▸ Exercise requirements
Word for word, repeat all of the entries.

▸ Input records
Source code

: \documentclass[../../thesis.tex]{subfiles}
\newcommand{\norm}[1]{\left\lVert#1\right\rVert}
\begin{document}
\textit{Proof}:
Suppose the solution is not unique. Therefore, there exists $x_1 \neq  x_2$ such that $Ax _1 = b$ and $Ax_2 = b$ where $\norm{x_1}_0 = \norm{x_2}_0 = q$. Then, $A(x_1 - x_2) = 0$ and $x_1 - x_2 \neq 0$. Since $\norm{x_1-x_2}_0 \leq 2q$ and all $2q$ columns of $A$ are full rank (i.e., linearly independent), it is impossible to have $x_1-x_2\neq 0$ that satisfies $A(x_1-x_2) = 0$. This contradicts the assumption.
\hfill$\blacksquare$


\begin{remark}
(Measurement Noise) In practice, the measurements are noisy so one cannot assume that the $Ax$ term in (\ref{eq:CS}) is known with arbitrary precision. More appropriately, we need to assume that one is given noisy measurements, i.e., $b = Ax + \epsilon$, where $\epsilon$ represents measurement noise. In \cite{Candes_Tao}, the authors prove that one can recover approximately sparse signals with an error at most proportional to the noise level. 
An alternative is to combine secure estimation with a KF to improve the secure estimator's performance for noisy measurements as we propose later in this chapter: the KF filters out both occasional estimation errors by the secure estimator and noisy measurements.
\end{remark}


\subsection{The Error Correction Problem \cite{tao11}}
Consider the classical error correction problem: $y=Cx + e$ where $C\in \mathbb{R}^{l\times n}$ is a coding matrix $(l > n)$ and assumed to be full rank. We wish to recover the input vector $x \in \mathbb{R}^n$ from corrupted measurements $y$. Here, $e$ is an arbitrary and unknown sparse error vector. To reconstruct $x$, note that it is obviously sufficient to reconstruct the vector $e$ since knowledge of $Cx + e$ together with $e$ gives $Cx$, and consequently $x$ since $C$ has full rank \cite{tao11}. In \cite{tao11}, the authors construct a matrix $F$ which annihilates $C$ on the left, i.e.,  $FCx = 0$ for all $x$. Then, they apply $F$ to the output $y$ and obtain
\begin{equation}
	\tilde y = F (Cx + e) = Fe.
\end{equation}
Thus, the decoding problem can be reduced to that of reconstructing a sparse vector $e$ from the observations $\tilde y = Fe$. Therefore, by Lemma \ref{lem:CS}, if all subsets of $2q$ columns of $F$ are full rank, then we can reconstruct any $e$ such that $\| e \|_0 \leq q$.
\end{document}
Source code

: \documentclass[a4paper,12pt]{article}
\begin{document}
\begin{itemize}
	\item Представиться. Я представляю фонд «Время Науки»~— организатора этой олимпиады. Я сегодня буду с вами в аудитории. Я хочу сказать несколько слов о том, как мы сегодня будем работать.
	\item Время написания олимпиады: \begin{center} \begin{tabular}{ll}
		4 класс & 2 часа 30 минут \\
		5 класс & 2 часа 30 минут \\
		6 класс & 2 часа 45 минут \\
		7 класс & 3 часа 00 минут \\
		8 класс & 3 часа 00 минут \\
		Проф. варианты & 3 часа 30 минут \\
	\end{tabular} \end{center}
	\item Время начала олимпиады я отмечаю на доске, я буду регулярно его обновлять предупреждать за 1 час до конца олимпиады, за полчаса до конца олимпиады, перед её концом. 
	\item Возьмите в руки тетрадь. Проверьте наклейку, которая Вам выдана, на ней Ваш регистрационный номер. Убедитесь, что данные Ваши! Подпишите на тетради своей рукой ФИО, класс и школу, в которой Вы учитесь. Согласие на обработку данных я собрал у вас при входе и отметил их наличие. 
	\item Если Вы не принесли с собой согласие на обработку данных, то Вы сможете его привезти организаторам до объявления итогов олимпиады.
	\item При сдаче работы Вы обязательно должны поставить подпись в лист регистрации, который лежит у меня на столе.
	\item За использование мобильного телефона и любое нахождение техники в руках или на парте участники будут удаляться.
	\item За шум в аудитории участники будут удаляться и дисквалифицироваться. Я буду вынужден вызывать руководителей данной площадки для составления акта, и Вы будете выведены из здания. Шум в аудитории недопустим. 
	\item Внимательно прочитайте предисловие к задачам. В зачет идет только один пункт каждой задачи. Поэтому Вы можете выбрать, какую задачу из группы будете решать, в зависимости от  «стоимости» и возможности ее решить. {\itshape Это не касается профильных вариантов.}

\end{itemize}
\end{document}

▸ Exercise solution
Source code

: \documentclass[../../thesis.tex]{subfiles}
\newcommand{\norm}[1]{\left\lVert#1\right\rVert}
\begin{document}
\textit{Proof}:
Suppose the solution is not unique. Therefore, there exists $x_1 \neq  x_2$ such that $Ax _1 = b$ and $Ax_2 = b$ where $\norm{x_1}_0 = \norm{x_2}_0 = q$. Then, $A(x_1 - x_2) = 0$ and $x_1 - x_2 \neq 0$. Since $\norm{x_1-x_2}_0 \leq 2q$ and all $2q$ columns of $A$ are full rank (i.e., linearly independent), it is impossible to have $x_1-x_2\neq 0$ that satisfies $A(x_1-x_2) = 0$. This contradicts the assumption.
\hfill$\blacksquare$


\begin{remark}
(Measurement Noise) In practice, the measurements are noisy so one cannot assume that the $Ax$ term in (\ref{eq:CS}) is known with arbitrary precision. More appropriately, we need to assume that one is given noisy measurements, i.e., $b = Ax + \epsilon$, where $\epsilon$ represents measurement noise. In \cite{Candes_Tao}, the authors prove that one can recover approximately sparse signals with an error at most proportional to the noise level. 
An alternative is to combine secure estimation with a KF to improve the secure estimator's performance for noisy measurements as we propose later in this chapter: the KF filters out both occasional estimation errors by the secure estimator and noisy measurements.
\end{remark}


\subsection{The Error Correction Problem \cite{tao11}}
Consider the classical error correction problem: $y=Cx + e$ where $C\in \mathbb{R}^{l\times n}$ is a coding matrix $(l > n)$ and assumed to be full rank. We wish to recover the input vector $x \in \mathbb{R}^n$ from corrupted measurements $y$. Here, $e$ is an arbitrary and unknown sparse error vector. To reconstruct $x$, note that it is obviously sufficient to reconstruct the vector $e$ since knowledge of $Cx + e$ together with $e$ gives $Cx$, and consequently $x$ since $C$ has full rank \cite{tao11}. In \cite{tao11}, the authors construct a matrix $F$ which annihilates $C$ on the left, i.e.,  $FCx = 0$ for all $x$. Then, they apply $F$ to the output $y$ and obtain
\begin{equation}
	\tilde y = F (Cx + e) = Fe.
\end{equation}
Thus, the decoding problem can be reduced to that of reconstructing a sparse vector $e$ from the observations $\tilde y = Fe$. Therefore, by Lemma \ref{lem:CS}, if all subsets of $2q$ columns of $F$ are full rank, then we can reconstruct any $e$ such that $\| e \|_0 \leq q$.
\end{document}
Source code

: \documentclass[a4paper,12pt]{article}
\begin{document}
\begin{itemize}
	\item Представиться. Я представляю фонд «Время Науки»~— организатора этой олимпиады. Я сегодня буду с вами в аудитории. Я хочу сказать несколько слов о том, как мы сегодня будем работать.
	\item Время написания олимпиады: \begin{center} \begin{tabular}{ll}
		4 класс & 2 часа 30 минут \\
		5 класс & 2 часа 30 минут \\
		6 класс & 2 часа 45 минут \\
		7 класс & 3 часа 00 минут \\
		8 класс & 3 часа 00 минут \\
		Проф. варианты & 3 часа 30 минут \\
	\end{tabular} \end{center}
	\item Время начала олимпиады я отмечаю на доске, я буду регулярно его обновлять предупреждать за 1 час до конца олимпиады, за полчаса до конца олимпиады, перед её концом. 
	\item Возьмите в руки тетрадь. Проверьте наклейку, которая Вам выдана, на ней Ваш регистрационный номер. Убедитесь, что данные Ваши! Подпишите на тетради своей рукой ФИО, класс и школу, в которой Вы учитесь. Согласие на обработку данных я собрал у вас при входе и отметил их наличие. 
	\item Если Вы не принесли с собой согласие на обработку данных, то Вы сможете его привезти организаторам до объявления итогов олимпиады.
	\item При сдаче работы Вы обязательно должны поставить подпись в лист регистрации, который лежит у меня на столе.
	\item За использование мобильного телефона и любое нахождение техники в руках или на парте участники будут удаляться.
	\item За шум в аудитории участники будут удаляться и дисквалифицироваться. Я буду вынужден вызывать руководителей данной площадки для составления акта, и Вы будете выведены из здания. Шум в аудитории недопустим. 
	\item Внимательно прочитайте предисловие к задачам. В зачет идет только один пункт каждой задачи. Поэтому Вы можете выбрать, какую задачу из группы будете решать, в зависимости от  «стоимости» и возможности ее решить. {\itshape Это не касается профильных вариантов.}

\end{itemize}
\end{document}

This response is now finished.